Madre The Movie, Inspirasi Wirusaha berbasis Ilmu Pangan

Ketertarikan saya untuk memiliki Madre bukanlah karena konten promo dan cover-nya. Saya sudah begitu tertawan sehingga tidak ingin ketinggalan pada karya-karya Dewi 'DEE' Lestari. Toh, tidak sedikitpun waktu yang saya gunakan untuk membaca karya-karyanya tidak berakhir dengan rasa kagum, dan melakukan hal-hal yang produktif. Bagi saya, dia selebriti wanita Indonesia nomor satu yang mampu mengikat dunia selebrita bahkan realita kehidupan kontekstual sosial masyarakat ke dalam tulisan.

Madre adalah buku kumpulan cerita yang cetakan pertamanya lebih dari setahun yang lalu. Seperti halnya buku Filosofi Kopi yang konten spesialnya adalah Filosofi Kopi, Madre juga diletakkan di cerita paling depan dalam buku ini. Subyektifitas sayalah yang menganggapnya sebagai konten spesial. Tapi saya yakin semua pembacanya akan berkata sama. Ada beberapa alasan masuk akal, yaitu; Judul cerita yang dijadikan sebagai judul buku, sampul buku dengan latar cerita (toko roti yang berdiri sejak tahun 1943), dan menyita hampir setengah jumlah halaman pada buku (72 halaman dari 160 halaman) sementara terdapat 13 cerita dan prosa dalam buku tersebut.

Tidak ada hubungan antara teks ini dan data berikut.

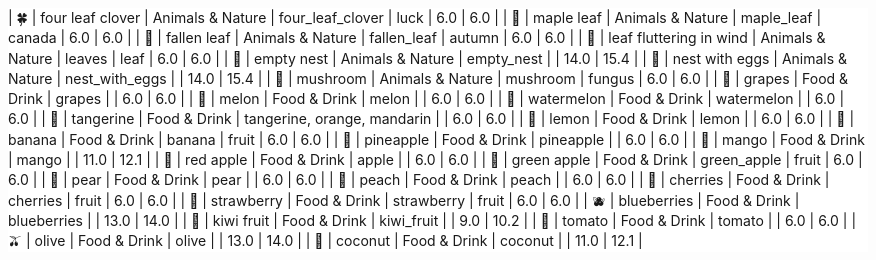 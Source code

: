 | 🍀       | four leaf clover                             | Animals & Nature  | four_leaf_clover                             | luck                                       | 6.0                     | 6.0                          |
| 🍁       | maple leaf                                   | Animals & Nature  | maple_leaf                                   | canada                                     | 6.0                     | 6.0                          |
| 🍂       | fallen leaf                                  | Animals & Nature  | fallen_leaf                                  | autumn                                     | 6.0                     | 6.0                          |
| 🍃       | leaf fluttering in wind                      | Animals & Nature  | leaves                                       | leaf                                       | 6.0                     | 6.0                          |
| 🪹       | empty nest                                   | Animals & Nature  | empty_nest                                   |                                            | 14.0                    | 15.4                         |
| 🪺       | nest with eggs                               | Animals & Nature  | nest_with_eggs                               |                                            | 14.0                    | 15.4                         |
| 🍄       | mushroom                                     | Animals & Nature  | mushroom                                     | fungus                                     | 6.0                     | 6.0                          |
| 🍇       | grapes                                       | Food & Drink      | grapes                                       |                                            | 6.0                     | 6.0                          |
| 🍈       | melon                                        | Food & Drink      | melon                                        |                                            | 6.0                     | 6.0                          |
| 🍉       | watermelon                                   | Food & Drink      | watermelon                                   |                                            | 6.0                     | 6.0                          |
| 🍊       | tangerine                                    | Food & Drink      | tangerine, orange, mandarin                  |                                            | 6.0                     | 6.0                          |
| 🍋       | lemon                                        | Food & Drink      | lemon                                        |                                            | 6.0                     | 6.0                          |
| 🍌       | banana                                       | Food & Drink      | banana                                       | fruit                                      | 6.0                     | 6.0                          |
| 🍍       | pineapple                                    | Food & Drink      | pineapple                                    |                                            | 6.0                     | 6.0                          |
| 🥭       | mango                                        | Food & Drink      | mango                                        |                                            | 11.0                    | 12.1                         |
| 🍎       | red apple                                    | Food & Drink      | apple                                        |                                            | 6.0                     | 6.0                          |
| 🍏       | green apple                                  | Food & Drink      | green_apple                                  | fruit                                      | 6.0                     | 6.0                          |
| 🍐       | pear                                         | Food & Drink      | pear                                         |                                            | 6.0                     | 6.0                          |
| 🍑       | peach                                        | Food & Drink      | peach                                        |                                            | 6.0                     | 6.0                          |
| 🍒       | cherries                                     | Food & Drink      | cherries                                     | fruit                                      | 6.0                     | 6.0                          |
| 🍓       | strawberry                                   | Food & Drink      | strawberry                                   | fruit                                      | 6.0                     | 6.0                          |
| 🫐       | blueberries                                  | Food & Drink      | blueberries                                  |                                            | 13.0                    | 14.0                         |
| 🥝       | kiwi fruit                                   | Food & Drink      | kiwi_fruit                                   |                                            | 9.0                     | 10.2                         |
| 🍅       | tomato                                       | Food & Drink      | tomato                                       |                                            | 6.0                     | 6.0                          |
| 🫒       | olive                                        | Food & Drink      | olive                                        |                                            | 13.0                    | 14.0                         |
| 🥥       | coconut                                      | Food & Drink      | coconut                                      |                                            | 11.0                    | 12.1                         |
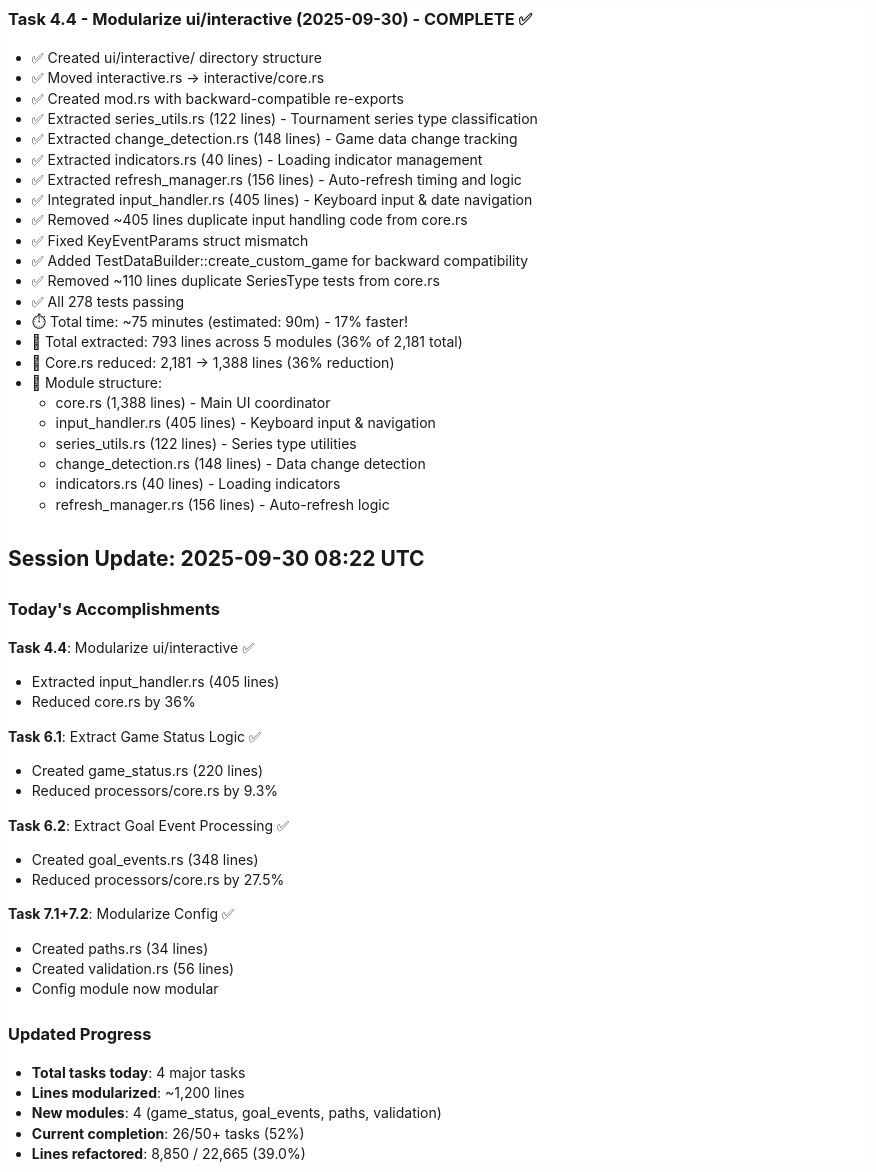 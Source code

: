 ### Task 4.4 - Modularize ui/interactive (2025-09-30) - COMPLETE ✅
- ✅ Created ui/interactive/ directory structure
- ✅ Moved interactive.rs → interactive/core.rs
- ✅ Created mod.rs with backward-compatible re-exports
- ✅ Extracted series_utils.rs (122 lines) - Tournament series type classification
- ✅ Extracted change_detection.rs (148 lines) - Game data change tracking
- ✅ Extracted indicators.rs (40 lines) - Loading indicator management
- ✅ Extracted refresh_manager.rs (156 lines) - Auto-refresh timing and logic
- ✅ Integrated input_handler.rs (405 lines) - Keyboard input & date navigation
- ✅ Removed ~405 lines duplicate input handling code from core.rs
- ✅ Fixed KeyEventParams struct mismatch
- ✅ Added TestDataBuilder::create_custom_game for backward compatibility
- ✅ Removed ~110 lines duplicate SeriesType tests from core.rs
- ✅ All 278 tests passing
- ⏱️ Total time: ~75 minutes (estimated: 90m) - 17% faster!
- 📝 Total extracted: 793 lines across 5 modules (36% of 2,181 total)
- 📝 Core.rs reduced: 2,181 → 1,388 lines (36% reduction)
- 📝 Module structure:
  - core.rs (1,388 lines) - Main UI coordinator
  - input_handler.rs (405 lines) - Keyboard input & navigation
  - series_utils.rs (122 lines) - Series type utilities
  - change_detection.rs (148 lines) - Data change detection
  - indicators.rs (40 lines) - Loading indicators
  - refresh_manager.rs (156 lines) - Auto-refresh logic

## Session Update: 2025-09-30 08:22 UTC

### Today's Accomplishments

**Task 4.4**: Modularize ui/interactive ✅
- Extracted input_handler.rs (405 lines)
- Reduced core.rs by 36%

**Task 6.1**: Extract Game Status Logic ✅
- Created game_status.rs (220 lines)
- Reduced processors/core.rs by 9.3%

**Task 6.2**: Extract Goal Event Processing ✅
- Created goal_events.rs (348 lines)
- Reduced processors/core.rs by 27.5%

**Task 7.1+7.2**: Modularize Config ✅
- Created paths.rs (34 lines)
- Created validation.rs (56 lines)
- Config module now modular

### Updated Progress
- **Total tasks today**: 4 major tasks
- **Lines modularized**: ~1,200 lines
- **New modules**: 4 (game_status, goal_events, paths, validation)
- **Current completion**: 26/50+ tasks (52%)
- **Lines refactored**: 8,850 / 22,665 (39.0%)
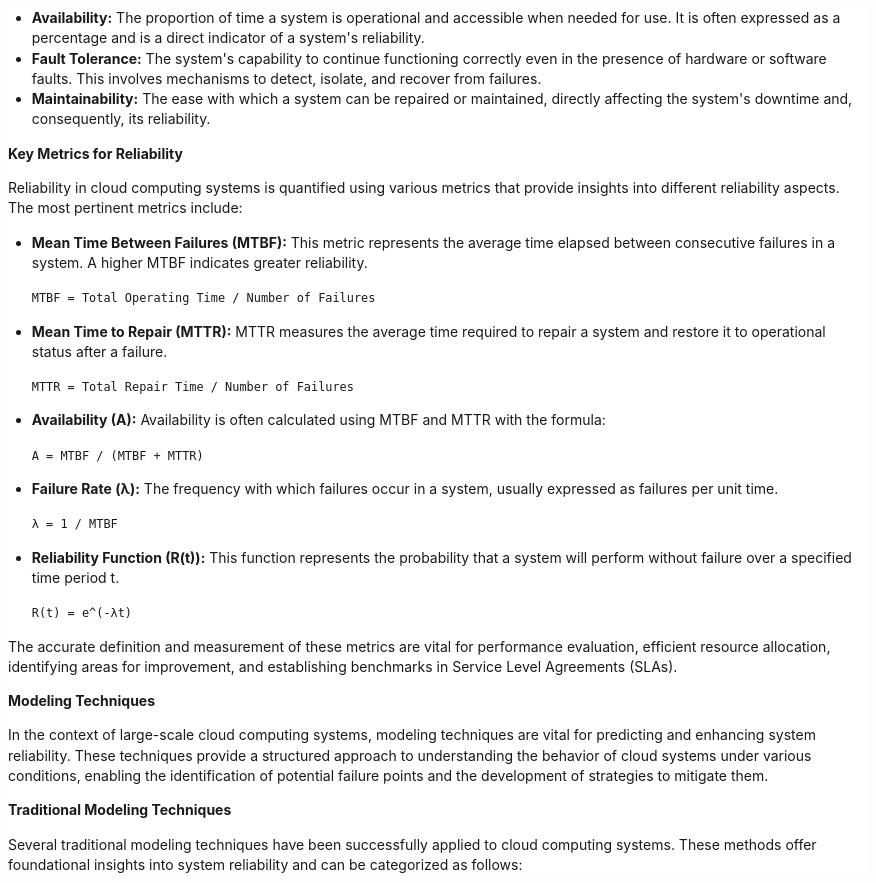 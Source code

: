 - **Availability:** The proportion of time a system is operational and accessible when needed for use. It is often expressed as a percentage and is a direct indicator of a system's reliability.
- **Fault Tolerance:** The system's capability to continue functioning correctly even in the presence of hardware or software faults. This involves mechanisms to detect, isolate, and recover from failures.
- **Maintainability:** The ease with which a system can be repaired or maintained, directly affecting the system's downtime and, consequently, its reliability.

**Key Metrics for Reliability**

Reliability in cloud computing systems is quantified using various metrics that provide insights into different reliability aspects. The most pertinent metrics include:

- **Mean Time Between Failures (MTBF):** This metric represents the average time elapsed between consecutive failures in a system. A higher MTBF indicates greater reliability.
  
  ```
  MTBF = Total Operating Time / Number of Failures
  ```
  
- **Mean Time to Repair (MTTR):** MTTR measures the average time required to repair a system and restore it to operational status after a failure.
  
  ```
  MTTR = Total Repair Time / Number of Failures
  ```
  
- **Availability (A):** Availability is often calculated using MTBF and MTTR with the formula:
  
  ```
  A = MTBF / (MTBF + MTTR)
  ```
  
- **Failure Rate (λ):** The frequency with which failures occur in a system, usually expressed as failures per unit time.
  
  ```
  λ = 1 / MTBF
  ```
  
- **Reliability Function (R(t)):** This function represents the probability that a system will perform without failure over a specified time period t.
  
  ```
  R(t) = e^(-λt)
  ```

The accurate definition and measurement of these metrics are vital for performance evaluation, efficient resource allocation, identifying areas for improvement, and establishing benchmarks in Service Level Agreements (SLAs).

**Modeling Techniques**

In the context of large-scale cloud computing systems, modeling techniques are vital for predicting and enhancing system reliability. These techniques provide a structured approach to understanding the behavior of cloud systems under various conditions, enabling the identification of potential failure points and the development of strategies to mitigate them.

**Traditional Modeling Techniques**

Several traditional modeling techniques have been successfully applied to cloud computing systems. These methods offer foundational insights into system reliability and can be categorized as follows:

Madre bercerita tentang anak muda yang hobby surfing di pantai dan di blog harus berangkat ke Jakarta dari bali karena dihubungi oleh seorang pengacara. Ia dihubungi karena menjadi ahli waris seseorang yang tidak ia kenali. Betapa hal ini dianggapnya tidak lucu, ia menjadi ahli waris adonan biang roti yang berada dalam stoples. Ia mengetahui semuanya setelah dibawa oleh pengacara ke sebuah toko roti yang sudah 5 tahun tidak berproduksi. Biang roti ini berumur puluhan tahun (yang dinamai dengan Madre). Iya mendapatkan warisan itu dari kakeknya yang tidak pernah ia temui semasa hidupnya. Sebelumnya ia sama sekali tidak pernah tahu bahwa kakeknya adalah seorang keturunan Tionghoa. Tansen (Anak muda) yang hidupnya sebagai guide danpembuat tatto di Bali ini awalnya kebingungan dengan warisan berupa stoples kaca berisi adonan biang roti lewat seorang tua yang berkerabat dengan kakeknya (bukan kerabat KOTAK), namanya pak Hadi.

"Apa rasanya sejarah hidup kita berubah dalam sehari? kayak tahu-tahu kecemplung di pasir isap. Makin dalam makin sesak. Hidup saya hari kemarin lebih sederhana. Hari ini hidup saya sangat komlpeks. Darah saya mendadak seperempat Tionghoa, nenek saya ternyata tukang bikin roti, dan dia, bersama kakek yang tidak saya kenal mewariskan anggota keluarganya yang tidak pernah saya tahu: Madre.""Saya cari di Google, kata 'Madre' itu ternyata berasal dari bahasa Spanyol, artinya 'ibu'. Madre, Sang Adonan Biang, lahir sebelum ibu kandung saya. Dan dia bahkan sanggup hidup lebih lebih panjang dari penciptanya.""Mengerikan." 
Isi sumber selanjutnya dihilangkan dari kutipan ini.